RF Front End, Part 9: RTL-SDR III — IQ Streaming & the GC-Churn Bug

By Matt Cheramie June 26, 2026

Part 9 of RF Front End. The RTL2832U is initialized (Part 7) and the tuner is locked (Part 8). Now we have to keep a 2.4 MS/s flood of samples moving without dropping any — and this is where Go’s garbage collector, of all things, became the enemy.

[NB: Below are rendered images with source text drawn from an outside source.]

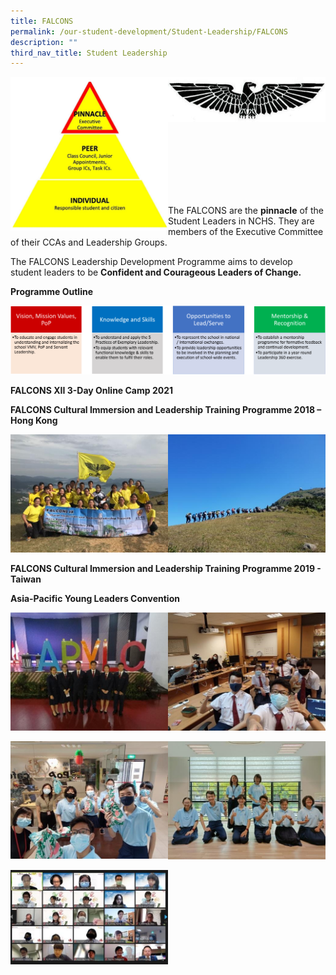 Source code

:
 ```yaml
---
title: FALCONS
permalink: /our-student-development/Student-Leadership/FALCONS
description: ""
third_nav_title: Student Leadership
---
```

<img src="/images/falcons.jpeg" 
     style="width:50%;float:left">
		 <img src="/images/image20.png" 
     style="width:50%">
		 
<br>
<br>
<br>
<br>
<br>
<br>


The FALCONS are the **pinnacle** of the Student Leaders in NCHS. They are members of the Executive Committee of their CCAs and Leadership Groups.

The FALCONS Leadership Development Programme aims to develop student leaders to be **Confident and Courageous Leaders of Change.** 

**Programme Outline**

![](/images/image16%20(1).png)

**FALCONS XII 3-Day Online Camp 2021**

**FALCONS Cultural Immersion and Leadership Training Programme 2018 – Hong Kong**

<img src="/images/falcon1.jpeg" 
     style="width:50%;float:left">
		 <img src="/images/falcon2.jpeg" 
     style="width:50%">
		 
**FALCONS Cultural Immersion and Leadership Training Programme 2019 - Taiwan**

**Asia-Pacific Young Leaders Convention**

<img src="/images/falcon3.jpeg" 
     style="width:50%;float:left">
		 <img src="/images/falcon4.jpeg" 
     style="width:50%">
		 
<img src="/images/falcon5.jpeg" 
     style="width:50%;float:left">
		 <img src="/images/falcon6.jpeg" 
     style="width:50%">

<img src="/images/falcon7.jpeg" 
     style="width:50%">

TL;DR — This is sustained 2.4 MS/s IQ streaming off the RTL2832U: 32 async USB buffers, a deep consumer channel, and a bit-identical U8-to-complex64 lookup table. The headline bug: per-chunk allocations drove GC churn that shed 25–48% of live IQ — fixed with a zero-allocation reuse ring. Two more bugs turn silent IQ loss and a silently dead stream into explicit, observable failures.

In this post

The streaming geometry — 32 async USB buffers × 16 KiB, a deep consumer channel, and why the numbers are what they are.
The U8-to-complex64 conversion — a precomputed lookup table that’s bit-identical to the old CGO driver.
The problem we hit (issue #489): per-chunk allocations created GC churn that pushed the control-channel decoder over its real-time budget and shed 25–48% of live IQ — fixed with a zero-allocation reuse ring.
Two more failure-signaling bugs (issues #402 and #345): silent live IQ loss made invisible by a drop counter, and a silent USB-reaper death that left the consumer blocked forever.

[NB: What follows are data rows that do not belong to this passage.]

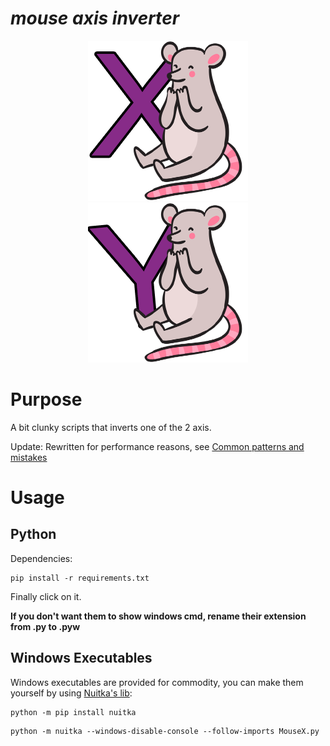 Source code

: # ***mouse axis inverter***
<p align="center">
  <img src="/icons/iconX.png" />
  <img src="/icons/iconY.png" />
</p>

# Purpose
A bit clunky scripts that inverts one of the 2 axis. 

Update: Rewritten for performance reasons, see [Common patterns and mistakes](https://github.com/boppreh/keyboard#common-patterns-and-mistakes)

# Usage 
## Python
Dependencies:
```shell
pip install -r requirements.txt
```
Finally click on it. 

**If you don't want them to show windows cmd, rename their extension from .py to .pyw**

## Windows Executables 
Windows executables are provided for commodity, you can make them yourself by using [Nuitka's lib](https://nuitka.net/doc/user-manual.html):
```shell 
python -m pip install nuitka
```
```shell
python -m nuitka --windows-disable-console --follow-imports MouseX.py
``` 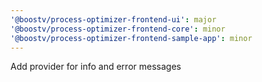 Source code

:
 ```yaml
---
'@boostv/process-optimizer-frontend-ui': major
'@boostv/process-optimizer-frontend-core': minor
'@boostv/process-optimizer-frontend-sample-app': minor
---
```


Add provider for info and error messages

What sustained streaming does

Once the chip is tuned, the RTL2832U dumps a continuous stream of unsigned 8-bit IQ pairs over a USB bulk-IN endpoint. At 2.4 MS/s that’s 4.8 MB/s of raw bytes that never stops. The streaming layer’s job is to pull those bytes off the wire, convert each U8 IQ pair into a complex64, and hand the result to the consumer (a control-channel decoder, a trunking engine, an IQ recorder) as a channel of []complex64 chunks — without ever blocking the kernel’s USB reaper and without dropping samples when the consumer hiccups.

The whole thing lives in internal/sdr/rtlsdr/purego/stream.go, with the device state machine in device.go.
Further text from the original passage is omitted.